The temporal development of the so-called Hf-enhanced plasma line (HFPL) has been studied in detail using the high-power high-frequency (HF) facility located near Arecibo, Puerto Rico. Observations were made with the Arecibo 430-MHz radar. In the current work, attention is focused on the evolution of the HFPL spectrum subsequent to the onset of the HF wave in the F region plasma. The development of the HFPL spectrum is examined for several different HF pulse lengths and HF duty cycles. In this regard, low duty cycles with long HF-off periods tend to consistently produce a different spectral evolution than high duty cycles with short HF-off periods.

Broad, diffuse HFPL spectra are observed with low HF duty cycles, whereas sharply defined nonlinear Landau damping cascades develop at high duty cycles. Under a variety of observing conditions, the Arecibo HFPLs are found to develop dominant decay line peaks within a few milliseconds of HF turn-on in the plasma. In addition, at early times during periods of slow HFPL growth, and also for very low HF power levels, weak flat-top and/or double-humped spectral features are observed that can be attributed to radio wave scattering off ion acoustic waves. During periods of strong HFPL excitation, weak spectral signatures are occassionally observed in the band 430 MHz¿(fHF+△), where fHF is the HF frequency and △=10--100 kHz. The origin of this structure is currently not known. Finally, the temporal development of the 430-MHz spectra is closely examined during the so-called main plasma line overshoot. A diffuse spectral cascade is evident within a few milliseconds of the onset of the HF wave in the plasma, and dominant decay line peaks quickly develop thereafter. Processes involving direct conversion of the HF wave into Langmuir waves and/or soliton formation do not appear to be the dominant processes responsible for the 430-MHz HFPLs observed in the Arecibo F region. However, the formation of solitons may influence the development of the HFPLs.

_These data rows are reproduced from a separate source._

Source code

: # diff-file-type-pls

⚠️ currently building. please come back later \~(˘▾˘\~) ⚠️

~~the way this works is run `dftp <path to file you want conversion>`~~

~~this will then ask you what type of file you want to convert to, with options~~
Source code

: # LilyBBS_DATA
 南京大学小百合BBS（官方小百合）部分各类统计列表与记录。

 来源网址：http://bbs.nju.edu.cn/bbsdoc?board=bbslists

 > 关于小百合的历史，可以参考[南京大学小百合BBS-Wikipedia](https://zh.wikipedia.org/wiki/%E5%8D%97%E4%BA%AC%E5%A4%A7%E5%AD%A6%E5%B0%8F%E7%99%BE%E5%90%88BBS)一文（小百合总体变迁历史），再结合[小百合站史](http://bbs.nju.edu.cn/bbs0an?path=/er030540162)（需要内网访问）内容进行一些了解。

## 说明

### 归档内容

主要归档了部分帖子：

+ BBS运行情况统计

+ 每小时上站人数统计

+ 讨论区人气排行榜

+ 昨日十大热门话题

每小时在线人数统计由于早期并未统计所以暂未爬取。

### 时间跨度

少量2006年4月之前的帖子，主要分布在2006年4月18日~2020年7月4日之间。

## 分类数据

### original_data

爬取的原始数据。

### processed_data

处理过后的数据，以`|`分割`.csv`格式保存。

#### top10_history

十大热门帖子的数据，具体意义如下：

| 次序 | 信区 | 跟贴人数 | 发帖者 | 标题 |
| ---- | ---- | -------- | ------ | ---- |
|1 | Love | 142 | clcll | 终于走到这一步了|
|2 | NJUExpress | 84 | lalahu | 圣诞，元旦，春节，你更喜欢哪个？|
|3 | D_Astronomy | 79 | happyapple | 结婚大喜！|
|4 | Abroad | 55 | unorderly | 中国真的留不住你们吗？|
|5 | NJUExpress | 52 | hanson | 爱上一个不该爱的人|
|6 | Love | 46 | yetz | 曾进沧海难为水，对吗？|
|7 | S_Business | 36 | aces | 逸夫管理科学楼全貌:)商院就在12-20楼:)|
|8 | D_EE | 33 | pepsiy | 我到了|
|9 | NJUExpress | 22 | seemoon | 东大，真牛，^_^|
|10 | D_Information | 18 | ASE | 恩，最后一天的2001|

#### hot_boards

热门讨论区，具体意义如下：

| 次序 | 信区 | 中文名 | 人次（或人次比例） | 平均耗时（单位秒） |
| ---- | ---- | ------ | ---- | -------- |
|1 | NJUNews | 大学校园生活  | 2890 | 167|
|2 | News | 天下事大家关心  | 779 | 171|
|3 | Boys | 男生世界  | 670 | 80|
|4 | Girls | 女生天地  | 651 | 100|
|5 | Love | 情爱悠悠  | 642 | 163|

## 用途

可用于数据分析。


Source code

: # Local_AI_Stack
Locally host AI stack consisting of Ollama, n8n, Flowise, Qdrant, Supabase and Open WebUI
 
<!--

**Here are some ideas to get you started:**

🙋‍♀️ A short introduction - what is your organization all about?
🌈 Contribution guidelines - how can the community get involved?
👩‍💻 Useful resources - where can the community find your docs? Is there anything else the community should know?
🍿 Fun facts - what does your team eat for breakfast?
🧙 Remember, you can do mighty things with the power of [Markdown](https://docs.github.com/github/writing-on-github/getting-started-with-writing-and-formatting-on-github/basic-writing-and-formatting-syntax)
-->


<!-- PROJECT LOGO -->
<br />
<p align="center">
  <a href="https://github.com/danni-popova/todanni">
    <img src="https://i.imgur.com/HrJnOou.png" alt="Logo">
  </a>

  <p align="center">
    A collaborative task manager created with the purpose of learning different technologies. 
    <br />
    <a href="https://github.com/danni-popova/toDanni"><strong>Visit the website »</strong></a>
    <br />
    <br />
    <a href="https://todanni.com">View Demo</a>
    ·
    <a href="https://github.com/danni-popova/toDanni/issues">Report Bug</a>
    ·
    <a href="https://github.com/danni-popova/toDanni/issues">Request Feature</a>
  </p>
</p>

The measured HFPL spectra are in qualitative agreement with the predictions of nonlinear Landau damping theory, but the experimental observations do not match the theoretical predictions in every detail. It is likely that HF-induced small-scale cavities and/or HF-induced geomagnetic field-aligned irregularities play a central role in determining the amplitude, spectral signature, and temporal development of strongly excited HFPLs at Arecibo.